Meals on Wheels programs across the nation are seeing the pain of federal budget cuts. The system that delivers hot meals to millions of home-bound or low-income seniors five days a week isn't near collapse. But with across-the-board spending cuts, called sequestration, taking hold since March 1, local programs have begun to limit who they serve and intend to pull back in other ways.

Meals on Wheels Delivery Truck



"It's a slowly developing crisis," Martha Roherty, executive director of the National Association of States United for Aging, told CNNMoney.


Here's how the Huffington Post detailed a Virginia program's situation:

"Michele Daley, director of nutrition services at the Local Office on Aging, which serves Roanoke, Alleghany, Botetourt and Craig counties in Virginia, said the agency expects to receive $95,000 less in federal funds this year (it has an operating budget of $1 million). They're gradually reducing the number of people receiving daily meals from 650 to 600 as a result of the budget cuts. Already, the office has planned to stop handing out most emergency meals - bags of shelf-stable items like canned beans distributed in advance of snowstorms and holidays. And they've instituted a waiting list.
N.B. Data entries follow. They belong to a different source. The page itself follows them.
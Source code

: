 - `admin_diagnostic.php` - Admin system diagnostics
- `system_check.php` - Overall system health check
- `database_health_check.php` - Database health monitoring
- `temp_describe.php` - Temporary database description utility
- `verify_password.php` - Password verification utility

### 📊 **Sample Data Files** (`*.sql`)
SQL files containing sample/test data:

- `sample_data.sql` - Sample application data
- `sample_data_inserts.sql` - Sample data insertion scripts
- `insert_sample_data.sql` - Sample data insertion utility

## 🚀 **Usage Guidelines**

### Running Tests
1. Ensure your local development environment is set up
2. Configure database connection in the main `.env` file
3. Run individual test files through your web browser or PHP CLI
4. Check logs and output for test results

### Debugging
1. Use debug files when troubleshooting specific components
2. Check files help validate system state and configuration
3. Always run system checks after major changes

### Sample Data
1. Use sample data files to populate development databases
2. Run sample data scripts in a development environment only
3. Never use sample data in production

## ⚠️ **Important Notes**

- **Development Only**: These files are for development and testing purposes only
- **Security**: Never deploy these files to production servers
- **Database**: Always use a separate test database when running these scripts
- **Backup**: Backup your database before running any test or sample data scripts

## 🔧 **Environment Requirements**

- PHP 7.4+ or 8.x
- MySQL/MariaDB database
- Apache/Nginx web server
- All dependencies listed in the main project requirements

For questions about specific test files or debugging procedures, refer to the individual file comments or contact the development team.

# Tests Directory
Such lists aren't unusual elsewhere, but "We've never had a waiting list," Daley said. "This is the first time ever, and it's a direct result of sequestration."

In the suburban San Francisco Bay area, Meals on Wheels of Costa Contra recently launched an urgent appeal for more donations to avert dropping 200 people from its roster of 1,200. Program director Paul Kraintz told CBS San Francisco that the organization has been wrestling with budget issues for several reasons, including increased demand and reduced donations since the recession.
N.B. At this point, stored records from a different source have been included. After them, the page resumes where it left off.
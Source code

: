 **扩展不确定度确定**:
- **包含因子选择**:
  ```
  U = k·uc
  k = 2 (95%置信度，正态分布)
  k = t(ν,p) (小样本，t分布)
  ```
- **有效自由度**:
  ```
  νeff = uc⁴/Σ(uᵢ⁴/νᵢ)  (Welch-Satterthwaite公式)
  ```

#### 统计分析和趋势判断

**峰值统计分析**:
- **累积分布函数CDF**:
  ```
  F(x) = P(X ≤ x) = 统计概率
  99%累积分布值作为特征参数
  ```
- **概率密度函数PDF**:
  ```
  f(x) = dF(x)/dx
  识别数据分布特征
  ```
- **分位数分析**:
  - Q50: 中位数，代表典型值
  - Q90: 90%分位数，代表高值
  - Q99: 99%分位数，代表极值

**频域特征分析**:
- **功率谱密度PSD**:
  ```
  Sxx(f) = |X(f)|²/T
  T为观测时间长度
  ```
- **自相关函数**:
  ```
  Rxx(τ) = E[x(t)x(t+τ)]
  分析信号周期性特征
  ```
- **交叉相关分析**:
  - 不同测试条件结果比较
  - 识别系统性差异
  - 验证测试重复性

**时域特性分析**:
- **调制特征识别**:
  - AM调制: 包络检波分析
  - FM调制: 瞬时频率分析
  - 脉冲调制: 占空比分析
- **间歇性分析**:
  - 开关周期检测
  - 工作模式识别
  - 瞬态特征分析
But the loss of $100,000 of federal funding dealt a crucial blow. "The sequestration was a bridge way too far," he said.

Other local programs will begin delivering frozen meals instead of hot ones or cut the number of days hot meals are served at senior centers. All in all, estimates the White House, 4 million fewer meals will be delivered because of sequestration. The Meals on Wheels Association of America sets the number much higher at 19 million.

AARP Foundation's Drive to End Hunger program hears about the impact from local partners. "In communities across the nation there continues to be a growing number of older people in crisis everyday," said Patricia Shannon, senior vice president and chief financial officer, AARP Foundation. "And programs like Meals on Wheels and others often are the lifeline for struggling seniors. We believe that sequestration could be devastating, perhaps-life threatening to frail and vulnerable seniors who rely on these programs to get nutritious meals that maintain health and independence while also providing daily social contact."

Travelers whined when the cuts in air traffic control staffing caused flight delays. Why aren't low-income seniors expected to get the same reprieve? "They don't have high-priced lobbyists," Alan Winstead, the executive director of Meals on Wheels of Wake County in Raleigh, N.C., told CNN.